** Opening Provided material block **
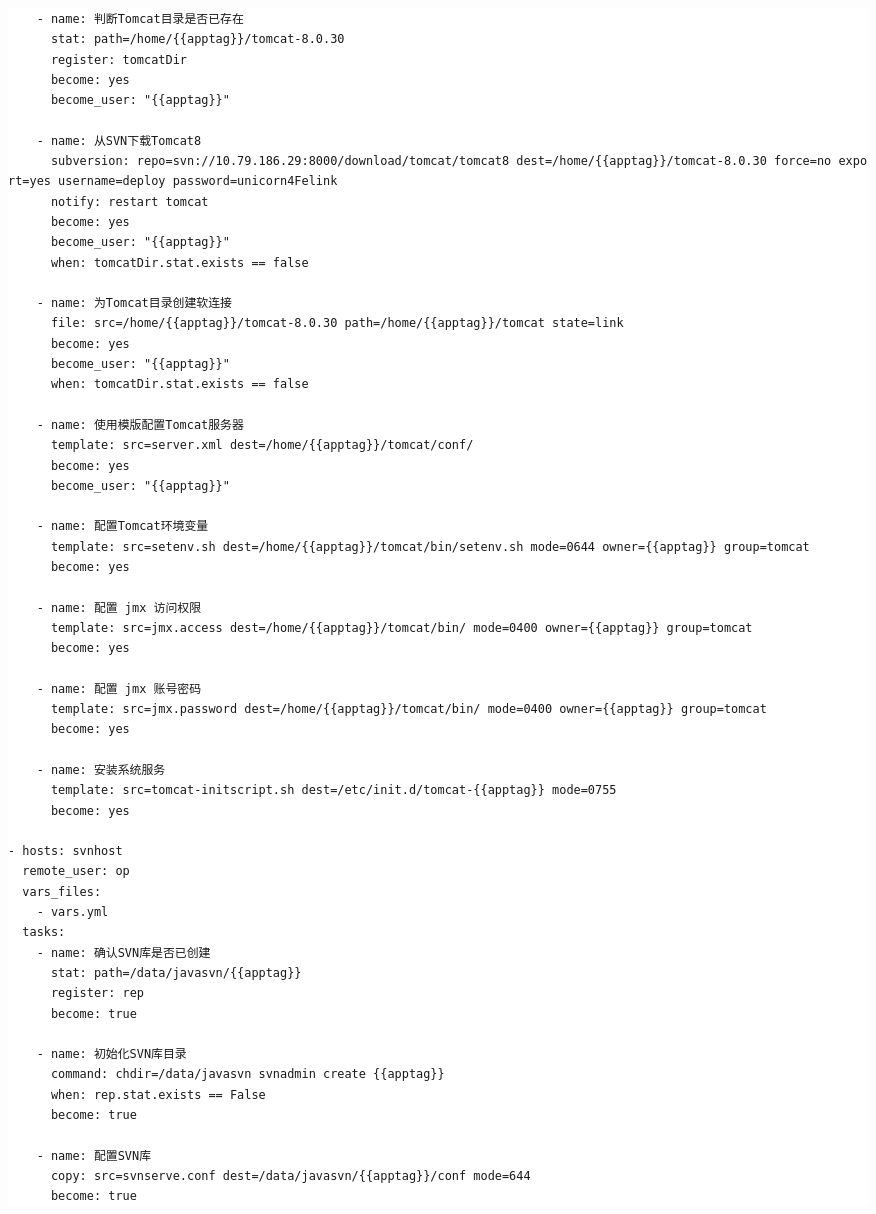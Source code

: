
 ```text
    - name: 判断Tomcat目录是否已存在
      stat: path=/home/{{apptag}}/tomcat-8.0.30
      register: tomcatDir
      become: yes
      become_user: "{{apptag}}"

    - name: 从SVN下载Tomcat8
      subversion: repo=svn://10.79.186.29:8000/download/tomcat/tomcat8 dest=/home/{{apptag}}/tomcat-8.0.30 force=no export=yes username=deploy password=unicorn4Felink
      notify: restart tomcat
      become: yes
      become_user: "{{apptag}}"
      when: tomcatDir.stat.exists == false

    - name: 为Tomcat目录创建软连接
      file: src=/home/{{apptag}}/tomcat-8.0.30 path=/home/{{apptag}}/tomcat state=link
      become: yes
      become_user: "{{apptag}}"
      when: tomcatDir.stat.exists == false

    - name: 使用模版配置Tomcat服务器
      template: src=server.xml dest=/home/{{apptag}}/tomcat/conf/
      become: yes
      become_user: "{{apptag}}"

    - name: 配置Tomcat环境变量
      template: src=setenv.sh dest=/home/{{apptag}}/tomcat/bin/setenv.sh mode=0644 owner={{apptag}} group=tomcat
      become: yes

    - name: 配置 jmx 访问权限
      template: src=jmx.access dest=/home/{{apptag}}/tomcat/bin/ mode=0400 owner={{apptag}} group=tomcat
      become: yes

    - name: 配置 jmx 账号密码
      template: src=jmx.password dest=/home/{{apptag}}/tomcat/bin/ mode=0400 owner={{apptag}} group=tomcat
      become: yes

    - name: 安装系统服务
      template: src=tomcat-initscript.sh dest=/etc/init.d/tomcat-{{apptag}} mode=0755
      become: yes

- hosts: svnhost
  remote_user: op
  vars_files:
    - vars.yml
  tasks:
    - name: 确认SVN库是否已创建
      stat: path=/data/javasvn/{{apptag}}
      register: rep
      become: true

    - name: 初始化SVN库目录 
      command: chdir=/data/javasvn svnadmin create {{apptag}}
      when: rep.stat.exists == False
      become: true

    - name: 配置SVN库
      copy: src=svnserve.conf dest=/data/javasvn/{{apptag}}/conf mode=644
      become: true

```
** Closing Provided material block **
● **Required work**: Search the entries for the word "dest" and gather every line where it appears.

● **Reply**:
      subversion: repo=svn://10.79.186.29:8000/download/tomcat/tomcat8 dest=/home/{{apptag}}/tomcat-8.0.30 force=no export=yes username=deploy password=unicorn4Felink
      template: src=server.xml dest=/home/{{apptag}}/tomcat/conf/
      template: src=setenv.sh dest=/home/{{apptag}}/tomcat/bin/setenv.sh mode=0644 owner={{apptag}} group=tomcat
      template: src=jmx.access dest=/home/{{apptag}}/tomcat/bin/ mode=0400 owner={{apptag}} group=tomcat
      template: src=jmx.password dest=/home/{{apptag}}/tomcat/bin/ mode=0400 owner={{apptag}} group=tomcat
      template: src=tomcat-initscript.sh dest=/etc/init.d/tomcat-{{apptag}} mode=0755
      copy: src=svnserve.conf dest=/data/javasvn/{{apptag}}/conf mode=644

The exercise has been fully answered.